Close up of the panel catch on the entrance panel itself.









View of the inside of entrance panel.










All of the materials came from Lowe's. The four bottom corners have furniture coasters on them so we can slide MegaBox to clean under it.


----------



## Doeremi (Aug 21, 2004)

I love the idea of kitty litter not getting tracked outside the box - genius! Great job!


----------



## jessamica8 (Aug 17, 2004)

Wow! That is a really great idea; I've never seen anything like it! And it looks so nice and well put together!


----------



## sentimentalgirl (Jan 29, 2004)

looks great!


----------



## RarePuss (Jun 16, 2004)

wow... amazing idea  I hope some manufacturer takes notice and makes one for the general public


----------



## spike481 (Nov 13, 2004)

Thanks. 

We found a couple of companies that make the same kind of arrangement. Don't remember the names. They were finished to look like a piece of furniture, were really only big enough for one or two cat homes, and they were REALLY proud of them.$$$$

Easy to clean. Just lift the entrance panel about an inch and it comes right off. Slide the pan out and scoop away!! Slide pan back in, slip panel back on and you're done. 

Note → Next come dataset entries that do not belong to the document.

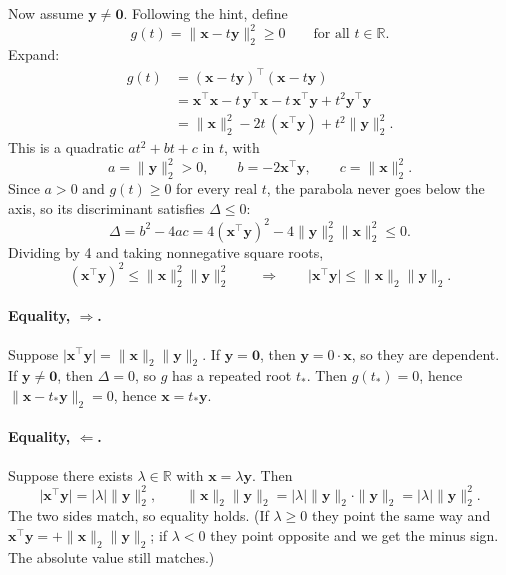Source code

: \documentclass[11pt]{article}
\newcommand{\vct}[1]{\mathbf{#1}}
\begin{document}
Now assume \(\vct{y} \neq \vct{0}\). Following the hint, define
\[
g(t) = \|\vct{x} - t\vct{y}\|_2^2 \ge 0 \qquad \text{for all } t \in \mathbb{R}.
\]
Expand:
\begin{align*}
g(t)
&= (\vct{x} - t\vct{y})^\top (\vct{x} - t\vct{y}) \\
&= \vct{x}^\top \vct{x} - t\, \vct{y}^\top \vct{x} - t\, \vct{x}^\top \vct{y}
  + t^2 \vct{y}^\top \vct{y} \\
&= \|\vct{x}\|_2^2 - 2t\,(\vct{x}^\top \vct{y}) + t^2 \|\vct{y}\|_2^2.
\end{align*}
This is a quadratic \(at^2 + bt + c\) in \(t\), with
\[
a = \|\vct{y}\|_2^2 > 0,
\qquad
b = -2\vct{x}^\top \vct{y},
\qquad
c = \|\vct{x}\|_2^2.
\]
Since \(a > 0\) and \(g(t) \ge 0\) for every real \(t\), the parabola never
goes below the axis, so its discriminant satisfies \(\Delta \le 0\):
\[
\Delta = b^2 - 4ac
= 4(\vct{x}^\top \vct{y})^2 - 4\|\vct{y}\|_2^2 \|\vct{x}\|_2^2
\le 0.
\]
Dividing by 4 and taking nonnegative square roots,
\[
(\vct{x}^\top \vct{y})^2 \le \|\vct{x}\|_2^2 \|\vct{y}\|_2^2
\qquad \Rightarrow \qquad
\bigl|\vct{x}^\top \vct{y}\bigr| \le \|\vct{x}\|_2 \|\vct{y}\|_2.
\]

\paragraph{Equality, \(\Rightarrow\).}
Suppose \(\bigl|\vct{x}^\top \vct{y}\bigr| = \|\vct{x}\|_2 \|\vct{y}\|_2\).
If \(\vct{y} = \vct{0}\), then \(\vct{y} = 0 \cdot \vct{x}\), so they are
dependent. If \(\vct{y} \neq \vct{0}\), then \(\Delta = 0\), so \(g\) has a
repeated root \(t_*\). Then \(g(t_*) = 0\), hence
\(\|\vct{x} - t_*\vct{y}\|_2 = 0\), hence \(\vct{x} = t_* \vct{y}\).

\paragraph{Equality, \(\Leftarrow\).}
Suppose there exists \(\lambda \in \mathbb{R}\) with
\(\vct{x} = \lambda \vct{y}\). Then
\[
\bigl|\vct{x}^\top \vct{y}\bigr| = |\lambda| \|\vct{y}\|_2^2,
\qquad
\|\vct{x}\|_2 \|\vct{y}\|_2
= |\lambda| \|\vct{y}\|_2 \cdot \|\vct{y}\|_2
= |\lambda| \|\vct{y}\|_2^2.
\]
The two sides match, so equality holds. (If \(\lambda \ge 0\) they point the
same way and \(\vct{x}^\top \vct{y} = +\|\vct{x}\|_2\|\vct{y}\|_2\); if
\(\lambda < 0\) they point opposite and we get the minus sign. The absolute
value still matches.)

\end{document}
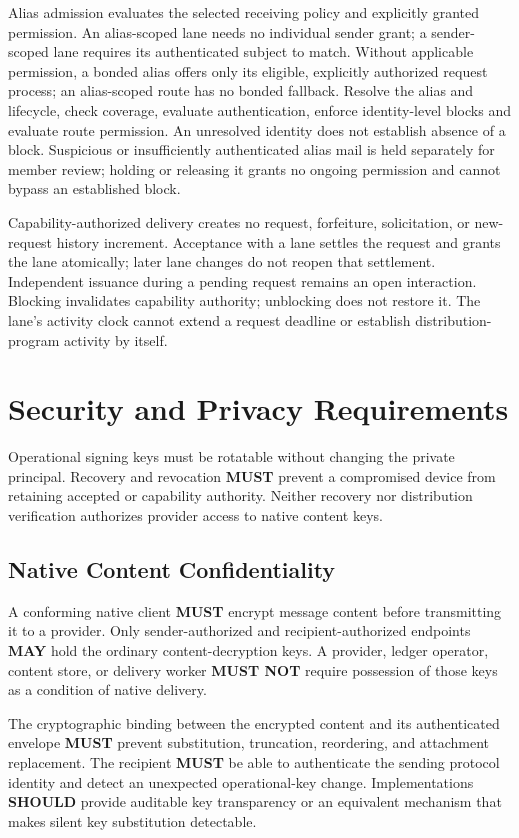 \documentclass[11pt]{article}
\newcommand{\MUST}{\textbf{MUST}}
\newcommand{\MUSTNOT}{\textbf{MUST NOT}}
\newcommand{\SHOULD}{\textbf{SHOULD}}
\newcommand{\MAY}{\textbf{MAY}}
\begin{document}
Alias admission evaluates the selected receiving policy and explicitly granted
permission. An alias-scoped lane needs no individual sender grant; a sender-scoped
lane requires its authenticated subject to match. Without applicable permission,
a bonded alias offers only its eligible, explicitly authorized request process;
an alias-scoped route has no bonded fallback. Resolve the alias
and lifecycle, check coverage, evaluate authentication, enforce identity-level
blocks and evaluate route permission. An unresolved identity does not establish
absence of a block. Suspicious or insufficiently authenticated alias mail
is held separately for member review; holding or releasing it grants no ongoing
permission and cannot bypass an established block.

Capability-authorized delivery creates no request, forfeiture, solicitation, or
new-request history increment. Acceptance with a lane settles the request and
grants the lane atomically; later lane changes do not reopen that settlement.
Independent issuance during a pending request remains an open interaction.
Blocking invalidates capability authority; unblocking
does not restore it. The lane's activity clock cannot extend a request deadline
or establish distribution-program activity by itself.

\section{Security and Privacy Requirements}

Operational signing keys must be rotatable without changing the private
principal. Recovery and revocation \MUST{} prevent a compromised device from
retaining accepted or capability authority. Neither recovery nor distribution
verification authorizes provider access to native content keys.

\subsection{Native Content Confidentiality}

A conforming native client \MUST{} encrypt message content before transmitting it
to a provider. Only sender-authorized and recipient-authorized endpoints \MAY{} hold
the ordinary content-decryption keys. A provider, ledger operator, content store,
or delivery worker \MUSTNOT{} require possession of those keys as a condition of
native delivery.

The cryptographic binding between the encrypted content and its authenticated
envelope \MUST{} prevent substitution, truncation, reordering, and attachment
replacement. The recipient \MUST{} be able to authenticate the sending protocol
identity and detect an unexpected operational-key change. Implementations
\SHOULD{} provide auditable key transparency or an equivalent mechanism that
makes silent key substitution detectable.
\end{document}
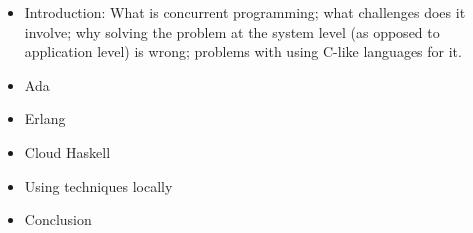 \documentclass[10pt,a4paper]{article}
\begin{document}
\begin{itemize}
    \item Introduction: What is concurrent programming; what challenges does it involve; why solving the problem at the system level (as opposed to application level) is wrong; problems with using C-like languages for it.

    \item Ada

    \item Erlang

    \item Cloud Haskell

    \item Using techniques locally

    \item Conclusion
\end{itemize}

\cite{1}\cite{2}\cite{3}\cite{4}\cite{5}\cite{6}\cite{7}\cite{8}\cite{9}\cite{10}

\small



\end{document}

The grate slides out just as easy. Have only had to clean it once so far when one of the kittens didn't quite make it to the pan Of course it takes me a little longer than most to scoop the poop so to speak due to the sheer volume of cats.


----------



## Melissaandcats (Aug 18, 2004)

Oh that is cool! I would never be able to get something like that together but i do like that! awesome!


----------



## OsnobunnieO (Jun 28, 2004)

That looks like such a great idea! Was it hard to teach them to use it? I can just imagine trying to explain to my cat how to find the box at the bottom... and him looking at me like "ok, YOU try it first while I walk away unamused"

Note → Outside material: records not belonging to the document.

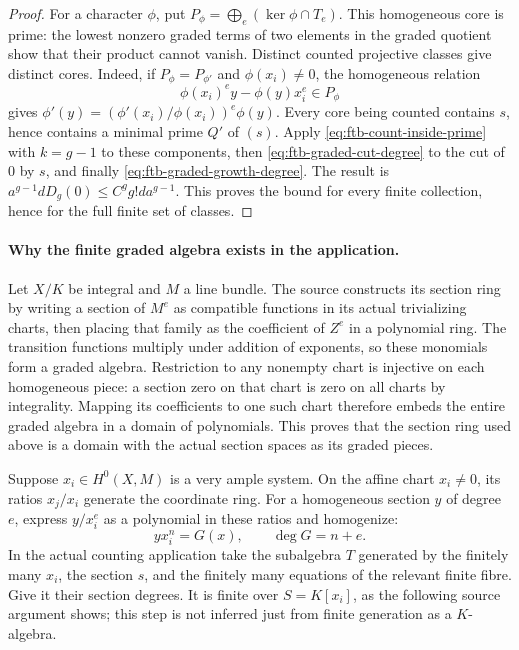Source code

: \begin{proof}
For a character \(\phi\), put
\(P_\phi=\bigoplus_e(\ker\phi\cap T_e)\).
This homogeneous core is prime: the lowest nonzero graded
terms of two elements in the graded quotient show that
their product cannot vanish.
Distinct counted projective classes give distinct cores.
Indeed, if \(P_\phi=P_{\phi'}\) and \(\phi(x_i)\ne0\),
the homogeneous relation
\[
                    \phi(x_i)^e y-\phi(y)x_i^e\in P_\phi
\]
gives
\(\phi'(y)=(\phi'(x_i)/\phi(x_i))^e\phi(y)\).
Every core being counted contains \(s\), hence contains
a minimal prime \(Q'\) of \((s)\).
Apply \eqref{eq:ftb-count-inside-prime} with \(k=g-1\)
to these components, then \eqref{eq:ftb-graded-cut-degree}
to the cut of \(0\) by \(s\), and finally
\eqref{eq:ftb-graded-growth-degree}.
The result is
\(a^{g-1}dD_g(0)\le C^gg!d a^{g-1}\).
This proves the bound for every finite collection, hence
for the full finite set of classes.
\end{proof}

\paragraph{Why the finite graded algebra exists in the application.}
Let \(X/K\) be integral and \(M\) a line bundle.
The source constructs its section ring by writing a section of
\(M^e\) as compatible functions in its actual trivializing charts,
then placing that family as the coefficient of \(Z^e\)
in a polynomial ring.
The transition functions multiply under addition of exponents,
so these monomials form a graded algebra.
Restriction to any nonempty chart is injective on each
homogeneous piece: a section zero on that chart is zero on
all charts by integrality.
Mapping its coefficients to one such chart therefore embeds
the entire graded algebra in a domain of polynomials.
This proves that the section ring used above is a domain
with the actual section spaces as its graded pieces.

Suppose \(x_i\in H^0(X,M)\) is a very ample system.
On the affine chart \(x_i\ne0\), its ratios \(x_j/x_i\)
generate the coordinate ring.
For a homogeneous section \(y\) of degree \(e\), express
\(y/x_i^e\) as a polynomial in these ratios and homogenize:
\[
                          yx_i^n=G(x),\qquad\deg G=n+e.
 \tag{TZ10}\label{eq:ftb-section-ring-clearing}
\]
In the actual counting application take the subalgebra
\(T\) generated by the finitely many \(x_i\), the section
\(s\), and the finitely many equations of the relevant
finite fibre.
Give it their section degrees.
It is finite over \(S=K[x_i]\), as the following source
argument shows; this step is not inferred just from finite
generation as a \(K\)-algebra.

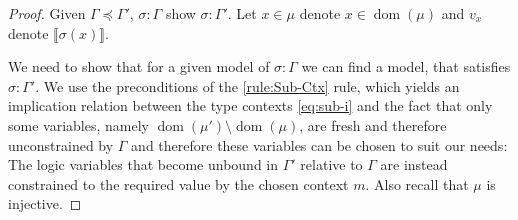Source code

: \documentclass[twoside, english, final]{sdqthesis}
\newcommand{\bbracket}[1]{\llbracket #1 \rrbracket}
\DeclareMathOperator{\dom}{dom}
\theoremstyle{definition}
\begin{document}
\begin{proof}
  Given $\Gamma \preceq \Gamma'$, $\sigma : \Gamma$ show $\sigma : \Gamma'$. Let $x \in \mu$ denote $x \in \dom(\mu)$ and $v_x$ denote $\bbracket{\sigma(x)}$.

  We need to show that for a given model of $\sigma : \Gamma$ we can find a model, that satisfies $\sigma : \Gamma'$. We use the preconditions of the \cref{rule:Sub-Ctx} rule, which yields an implication relation between the type contexts \eqref{eq:sub-i} and the fact that only some variables, namely $\dom(\mu') \setminus \dom(\mu)$, are fresh and therefore unconstrained by $\Gamma$ and therefore these variables can be chosen to suit our needs: The logic variables that become unbound in $\Gamma'$ relative to $\Gamma$ are instead constrained to the required value by the chosen context $m$. 
  Also recall that $\mu$ is injective.


\end{proof}
\end{document}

I take it they caught on quickly. Great job


----------



## kitkat (Sep 22, 2003)

That is a great idea! No more litter on my feet from the litterbox! I noticed the litter tray is only so high, does any of your cats spray the wooden wall or accidentally poop on it :?:


----------



## coaster (Dec 1, 2004)

wow, that is really unique!! did you have to teach your cats to use it, or did they pick it up on their own?

Tim


----------



## MJColeNC (Sep 29, 2004)

Now that is one big litter box.


----------



## Dusty&Lou (Jun 16, 2004)

Awesome! Simply awesome! What a great idea.


----------



## Cat Fancier (Aug 4, 2004)

Nice job, i've seen similar littertray furniture on the internet but it was pretty expensive and not as large. It is a good idea to make your own.


----------



## spike481 (Nov 13, 2004)

Been out of town for a few days. To answer the latest questions:

No one has sprayed outside the pan. The pan is about 7 inches deep.

As far as teaching anyone to use the box, all we did was put them in the pan with the access panel off, and then put the panel back on. They figured out the exit pretty quick. 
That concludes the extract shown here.